The protocol states that changes to these values may have no effect.

Unless you send them out in the initial update, in which case there's nothing stopping them from changing.

It doesn't look like winit ever calls [set_text_change_cause]

Yeah, that Wayland API is pretty useless already and will likely get deprecated in the next release.


This does not permit changing hint and purpose later which I think is a reasonable restriction.

I'm far from an Android expert, but Android seems to make hint constant by default by embedding in xml files. I can't find out what Apple does. Ultimately it depends on where on the spectrum between "lowest common denominator" and "options for every backend" winit wants to be.

It does suggest surrounding text be specified initially

This instantly breaks deleting text by bytes. We do have a fallback for this case, but I think it's nonsense: text inputs will either know what they contain (99% cases) or not (terminal emulators).

Regarding cursor area, what is the main reason for not providing it? Sure, tracking the surface-relative position is work. But making UIs is work, and if you don't provide the value, how is the input method supposed to position the candidates window? Not providing cursor position immediately on focusing the text field degrades user experience.

dcz-self avatar Nov 18 '25 13:11 dcz-self

Regarding hint and purpose, they do not look like the kind of thing which should change, but if this assumption proves to be wrong then the API can be extended later to accommodate this. But going with this assumption for now is the simplest approach and I would guess sufficient.

Yeah, that Wayland API is pretty useless already and will likely get deprecated in the next release.

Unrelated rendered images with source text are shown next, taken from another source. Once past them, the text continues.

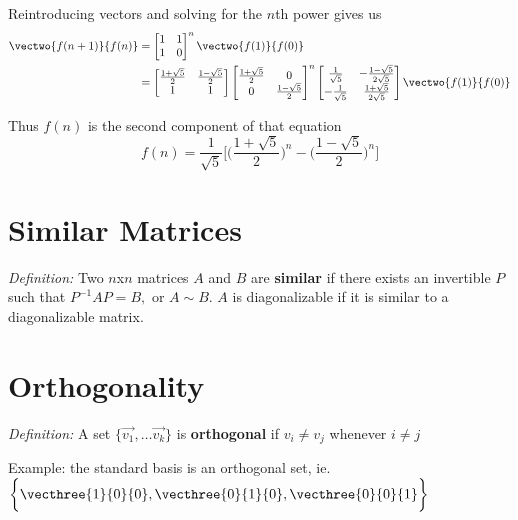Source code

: \documentclass[12pt]{article}
\begin{document}
Reintroducing vectors and solving for the $n$th power gives us
\begin{align*}
\vectwo{f(n+1)}{f(n)} &= \begin{bmatrix}1&1\\1&0\end{bmatrix}^n\vectwo{f(1)}{f(0)}\\
&= \begin{bmatrix}\frac{1+\sqrt{5}}{2}&\frac{1-\sqrt{5}}{2}\\1&1\end{bmatrix}\begin{bmatrix}\frac{1+\sqrt{5}}{2}&0\\0&\frac{1-\sqrt{5}}{2}\end{bmatrix}^n\begin{bmatrix}\frac{1}{\sqrt{5}}&-\frac{1-\sqrt{5}}{2\sqrt{5}}\\-\frac{1}{\sqrt{5}}&\frac{1+\sqrt{5}}{2\sqrt{5}}\end{bmatrix}\vectwo{f(1)}{f(0)}
\end{align*}

Thus $f(n)$ is the second component of that equation \[ f(n) = \frac{1}{\sqrt{5}}\bigg[\bigg(\frac{1+\sqrt{5}}{2}\bigg)^n - \bigg(\frac{1-\sqrt{5}}{2}\bigg)^n\bigg] \]

\section*{Similar Matrices}
\textit{Definition:} Two $n$x$n$ matrices $A$ and $B$ are {\bf similar} if there exists an invertible $P$ such that $P^{-1}AP = B,$ or $A \sim B$. $A$ is diagonalizable if it is similar to a diagonalizable matrix.



\section*{Orthogonality}
\textit{Definition:} A set $\{\vec{v_1},\dots \vec{v_k}\}$ is {\bf orthogonal} if $v_i \neq v_j$ whenever $i \neq j$

Example: the standard basis is an orthogonal set, ie. $\bigg\{\vecthree{1}{0}{0}, \vecthree{0}{1}{0}, \vecthree{0}{0}{1}\bigg\}$
\end{document}
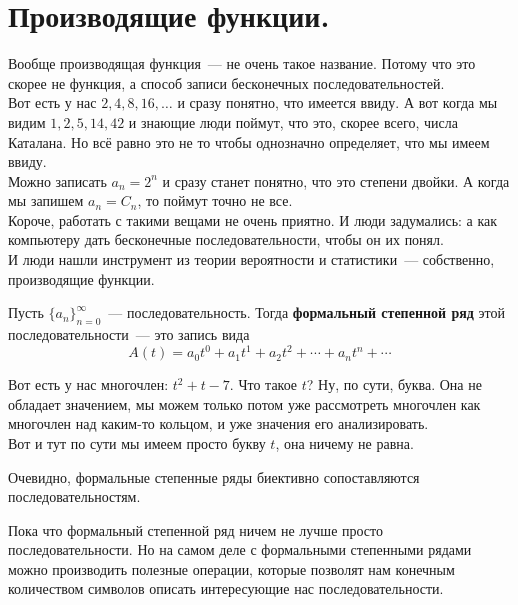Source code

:\documentclass{article}
\begin{document}
    \section{Производящие функции.}
    \begin{remark}
        Вообще производящая функция~--- не очень такое название. Потому что это скорее не функция, а способ записи бесконечных последовательностей.\\
        Вот есть у нас $2,4,8,16,\ldots$ и сразу понятно, что имеется ввиду. А вот когда мы видим $1,2,5,14,42$ и знающие люди поймут, что это, скорее всего, числа Каталана. Но всё равно это не то чтобы однозначно определяет, что мы имеем ввиду.\\
        Можно записать $a_n=2^n$ и сразу станет понятно, что это степени двойки. А когда мы запишем $a_n=C_n$, то поймут точно не все.\\
        Короче, работать с такими вещами не очень приятно. И люди задумались: а как компьютеру дать бесконечные последовательности, чтобы он их понял.\\
        И люди нашли инструмент из теории вероятности и статистики~--- собственно, производящие функции.
    \end{remark}
    \begin{definition}
        Пусть $\{a_n\}_{n=0}^\infty$~--- последовательность. Тогда \textbf{формальный степенной ряд} этой последовательности~--- это запись вида
        $$
        A(t)=a_0t^0+a_1t^1+a_2t^2+\cdots+a_nt^n+\cdots
        $$
    \end{definition}
    \begin{remark}
        Вот есть у нас многочлен: $t^2+t-7$. Что такое $t$? Ну, по сути, буква. Она не обладает значением, мы можем только потом уже рассмотреть многочлен как многочлен над каким-то кольцом, и уже значения его анализировать.\\
        Вот и тут по сути мы имеем просто букву $t$, она ничему не равна.
    \end{remark}
    \begin{claim}
        Очевидно, формальные степенные ряды биективно сопоставляются последовательностям.
    \end{claim}
    \begin{remark}
        Пока что формальный степенной ряд ничем не лучше просто последовательности. Но на самом деле с формальными степенными рядами можно производить полезные операции, которые позволят нам конечным количеством символов описать интересующие нас последовательности.
    \end{remark}
\end{document}
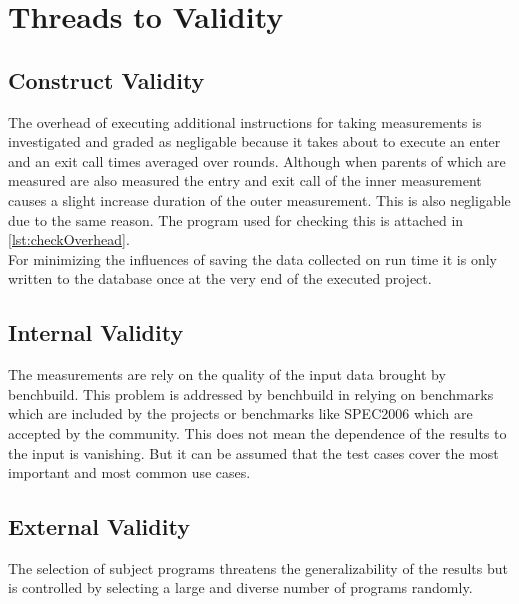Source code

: \section{Threads to Validity}
\subsection{Construct Validity}
The overhead of executing additional instructions for taking measurements is investigated and graded as negligable because it takes about \measurementOverhead to execute an enter and an exit call \overheadIterations times averaged over \overheadRounds rounds.
Although when parents of \scops which are measured are also measured the entry and exit call of the inner measurement causes a slight increase duration of the outer measurement.
This is also negligable due to the same reason.
The program used for checking this is attached in \autoref{lst:checkOverhead}.\\
For minimizing the influences of saving the data collected on run time it is only written to the database once at the very end of the executed project.\\
\subsection{Internal Validity}
The measurements are rely on the quality of the input data brought by benchbuild.
This problem is addressed by benchbuild in relying on benchmarks which are included by the projects or benchmarks like SPEC2006 which are accepted by the community.
This does not mean the dependence of the results to the input is vanishing.
But it can be assumed that the test cases cover the most important and most common use cases.
\subsection{External Validity}
The selection of subject programs threatens the generalizability of the results but is controlled by selecting a large and diverse number of programs randomly.
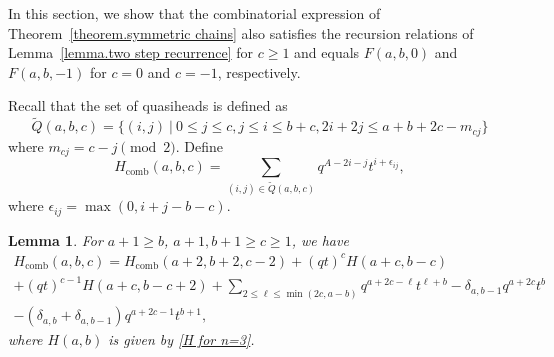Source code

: \documentclass[11pt,reqno]{amsart}
\newcommand{\comb}{\operatorname{comb}}
\newtheorem{lemma}[theorem]{Lemma}
\theoremstyle{definition}
\numberwithin{equation}{section}
\begin{document}
In this section, we show that the combinatorial expression of Theorem~\ref{theorem.symmetric chains} also satisfies
the recursion relations of Lemma~\ref{lemma.two step recurrence} for $c\geqslant 1$ and equals $F(a,b,0)$
and $F(a,b,-1)$ for $c=0$ and $c=-1$, respectively.

Recall that the set of quasiheads is defined as
\[
	\widetilde{Q}(a,b,c)=\{(i,j)\ |\ 0\leqslant j\leqslant c,j\leqslant i\leqslant b+c, 2i+2j\leqslant a+b+2c-m_{cj}\}
\]
where $m_{cj}=c-j \pmod{2}$. Define
\begin{equation}
\label{equation.H comb}
	H_{\comb}(a,b,c)=\sum_{(i,j)\in\widetilde{Q}(a,b,c)}q^{A-2i-j}t^{i+\epsilon_{ij}},
\end{equation}
where $\epsilon_{ij}=\max(0,i+j-b-c)$.

\begin{lemma}
\label{lem: recursion H comb}
For $a+1 \geqslant b$, $a+1,b+1 \geqslant c\geqslant 1$, we have
\begin{multline}
	H_{\comb}(a,b,c) = H_{\comb}(a+2,b+2,c-2) + (qt)^{c}H(a+c,b-c)\\
	+(qt)^{c-1}H(a+c,b-c+2)+
	\sum_{2\leqslant \ell \leqslant \min(2c,a-b)} q^{a+2c-\ell}t^{\ell+b}
	-\delta_{a,b-1}q^{a+2c}t^{b}\\
	-(\delta_{a,b}+\delta_{a,b-1})q^{a+2c-1}t^{b+1},
\end{multline}
where $H(a,b)$ is given by \eqref{H for n=3}.
\end{lemma}
\end{document}
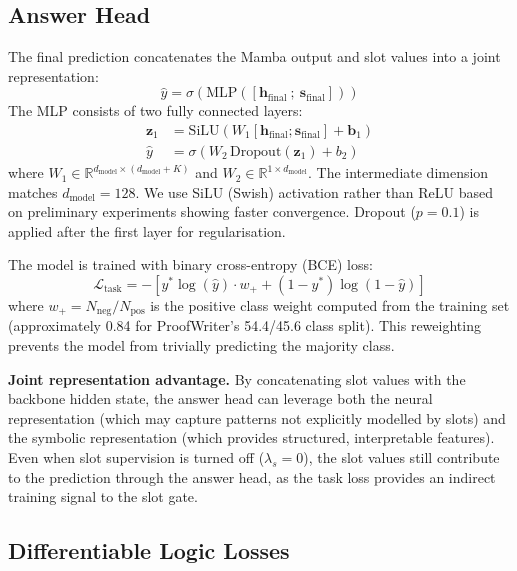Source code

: \documentclass[conference]{IEEEtran}
\newcommand{\Real}{\mathbb{R}}
\begin{document}
\subsection{Answer Head}
\label{sec:answer}

The final prediction concatenates the Mamba output and slot values
into a joint representation:
\begin{equation}
    \hat{y} = \sigma\!\left(\mathrm{MLP}\!\left(
    [\mathbf{h}_\text{final}\ ;\ \mathbf{s}_\text{final}]
    \right)\right)
\end{equation}
The MLP consists of two fully connected layers:
\begin{align}
    \mathbf{z}_1 &= \mathrm{SiLU}\!\left(W_1 [\mathbf{h}_{\text{final}}; \mathbf{s}_{\text{final}}] + \mathbf{b}_1\right) \\
    \hat{y} &= \sigma\!\left(W_2\, \mathrm{Dropout}(\mathbf{z}_1) + b_2\right)
\end{align}
where $W_1 \in \Real^{d_{\text{model}} \times (d_{\text{model}} + K)}$
and $W_2 \in \Real^{1 \times d_{\text{model}}}$.  The intermediate
dimension matches $d_{\text{model}} = 128$.  We use SiLU
(Swish) activation rather than ReLU based on preliminary
experiments showing faster convergence.  Dropout ($p=0.1$) is
applied after the first layer for regularisation.

The model is trained with binary cross-entropy (BCE) loss:
\begin{equation}
    \mathcal{L}_{\text{task}} = -\left[y^* \log(\hat{y}) \cdot w_+ + (1 - y^*) \log(1 - \hat{y})\right]
\end{equation}
where $w_+ = N_{\text{neg}} / N_{\text{pos}}$ is the positive
class weight computed from the training set (approximately 0.84
for ProofWriter's 54.4/45.6 class split).  This reweighting
prevents the model from trivially predicting the majority class.

\textbf{Joint representation advantage.}
By concatenating slot values with the backbone hidden state, the
answer head can leverage both the neural representation (which
may capture patterns not explicitly modelled by slots) and the
symbolic representation (which provides structured, interpretable
features).  Even when slot supervision is turned off
($\lambda_s = 0$), the slot values still contribute to the
prediction through the answer head, as the task loss provides
an indirect training signal to the slot gate.

\subsection{Differentiable Logic Losses}
\label{sec:logicloss}
\end{document}

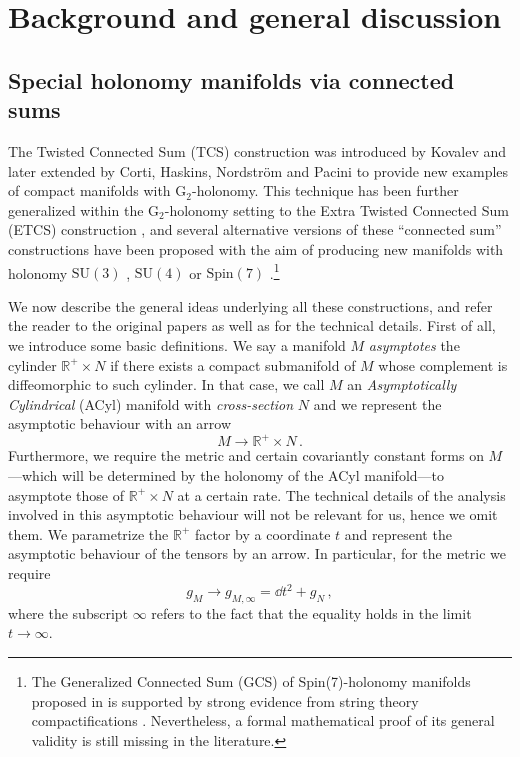 \documentclass{pspum-l}
\newcommand*\R{\mathbb{R}}
\theoremstyle{definition}
\theoremstyle{remark}
\numberwithin{equation}{section}
\begin{document}
\section{Background and general discussion}

\label{sec:Background}

\subsection{Special holonomy manifolds via connected sums}

\label{sec:introConnSum}

The Twisted Connected Sum (TCS) construction was introduced by Kovalev \cite{Kovalev:2003} and later extended by Corti, Haskins, Nordstr\"om and Pacini \cite{Corti:2012, Corti:2012kd} to provide new examples of compact manifolds with G$_2$-holonomy. This technique has been further generalized within the G$_2$-holonomy setting to the Extra Twisted Connected Sum (ETCS) construction \cite{Crowley:2015ctv, Nordstrom:2018cli, Goette:2020}, and several alternative versions of these ``connected sum'' constructions have been proposed with the aim of producing new manifolds with holonomy $\text{SU}(3)$ \cite{Doi:2013}, $\text{SU}(4)$ \cite{Doi:2015} or $\text{Spin}(7)$ \cite{Braun:2018joh, Doi:2019}.\footnote{The Generalized Connected Sum (GCS) of Spin(7)-holonomy manifolds proposed in \cite{Braun:2018joh} is supported by strong evidence from string theory compactifications \cite{Braun:2018joh, Cvetic:2020piw, Fiset:2021ruv}. Nevertheless, a formal mathematical proof of its general validity is still missing in the literature.}

We now describe the general ideas underlying all these constructions, and refer the reader to the original papers as well as \cite{Langlais:2023pmo} for the technical details. First of all, we introduce some basic definitions. We say a manifold $M$ \emph{asymptotes} the cylinder $\R^+\times N$ if there exists a compact submanifold of $M$ whose complement is diffeomorphic to such cylinder. In that case, we call $M$ an \emph{Asymptotically Cylindrical} (ACyl) manifold with \emph{cross-section} $N$ and we represent the asymptotic behaviour with an arrow
\begin{equation}
    M\longrightarrow\R^+\times N \, .
\end{equation}
Furthermore, we require the metric and certain covariantly constant forms on $M$---which will be determined by the holonomy of the ACyl manifold---to asymptote those of $\R^+\times N$ at a certain rate.  The technical details of the analysis involved in this asymptotic behaviour will not be relevant for us, hence we omit them. We parametrize the $\R^+$ factor by a coordinate $t$ and represent the asymptotic behaviour of the tensors by an arrow. In particular, for the metric we require
\begin{equation}
    g_M \longrightarrow g_{M,\infty}=\dd t^2+g_N \, ,
\end{equation}
where the subscript $\infty$ refers to the fact that the equality holds in the limit $t\longrightarrow\infty$.
\end{document}
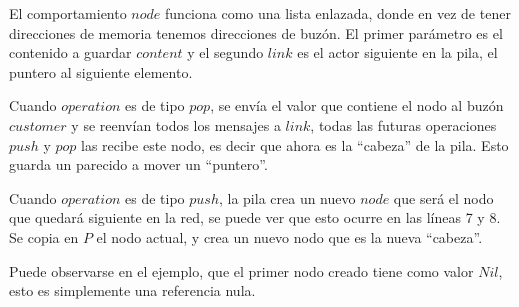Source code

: El comportamiento $node$ funciona como una lista enlazada, donde en vez de tener direcciones de memoria tenemos direcciones de buzón. El primer parámetro es el contenido a guardar $content$ y el segundo $link$ es el actor siguiente en la pila, el puntero al siguiente elemento.

Cuando $operation$ es de tipo $pop$, se envía el valor que contiene el nodo al buzón $customer$ y se reenvían todos los mensajes a $link$, todas las futuras operaciones $push$ y $pop$ las recibe este nodo, es decir que ahora es la ``cabeza'' de la pila. Esto guarda un parecido a mover un ``puntero''.

Cuando $operation$ es de tipo $push$, la pila crea un nuevo $node$ que será el nodo que quedará siguiente en la red, se puede ver que esto ocurre en las líneas 7 y 8. Se copia en $P$ el nodo actual, y crea un nuevo nodo que es la nueva ``cabeza''.

Puede observarse en el ejemplo, que el primer nodo creado tiene como valor $Nil$, esto es simplemente una referencia nula.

Ah. Thanks for the insight.

It does suggest surrounding text be specified initially

I didn't mean only initially: I mean surrounding text should be specified initially as a pre-requisite to providing updates. (This can't really be codified into an API, but winit can warn if updates are provided without an initial value).

Regarding cursor area, what is the main reason for not providing it?

The question is more: why should the cursor area be specified immediately when specifying it through updates has the same effect? I see no real purpose to including this in the enable request.

dhardy avatar Nov 18 '25 14:11 dhardy

why should the cursor area be specified immediately when specifying it through updates has the same effect

To avoid the situation where the input method has no place to put the candidates window and has to start an alternative mechanism or give up. To avoid the situation where the input method UI transforms while typing because the position became available.

And no, it doesn't have the same effect. I wrote in the protocol that if it's not initially present, the input method may ignore it (that's on purpose; not having a cursor needs a pretty unusual use case, or legacy software, but I didn't want to make it outright impossible).

Taking off my protocol designer hat off, and putting my library designer hat on:

If you don't provide the cursor area in the initial request, a compliant input method may ignore it completely, providing a degraded user experience. I recommend making it difficult for API users to not provide the position from the beginning.

I mean surrounding text should be specified initially as a pre-requisite to providing updates.

That's all right then. Isn't that the case already?

As for the change cause... Actually, it might make sense to implement. It's still a protocol violation today, and future is hard to predict. Pretty much any idea about strict synchronization I can come up with needs a similar flag. If synchronization is ditched, it can just be ignored, API-wise.

dcz-self avatar Nov 18 '25 14:11 dcz-self

@dcz-self you make a good argument for the initial provision of size and position.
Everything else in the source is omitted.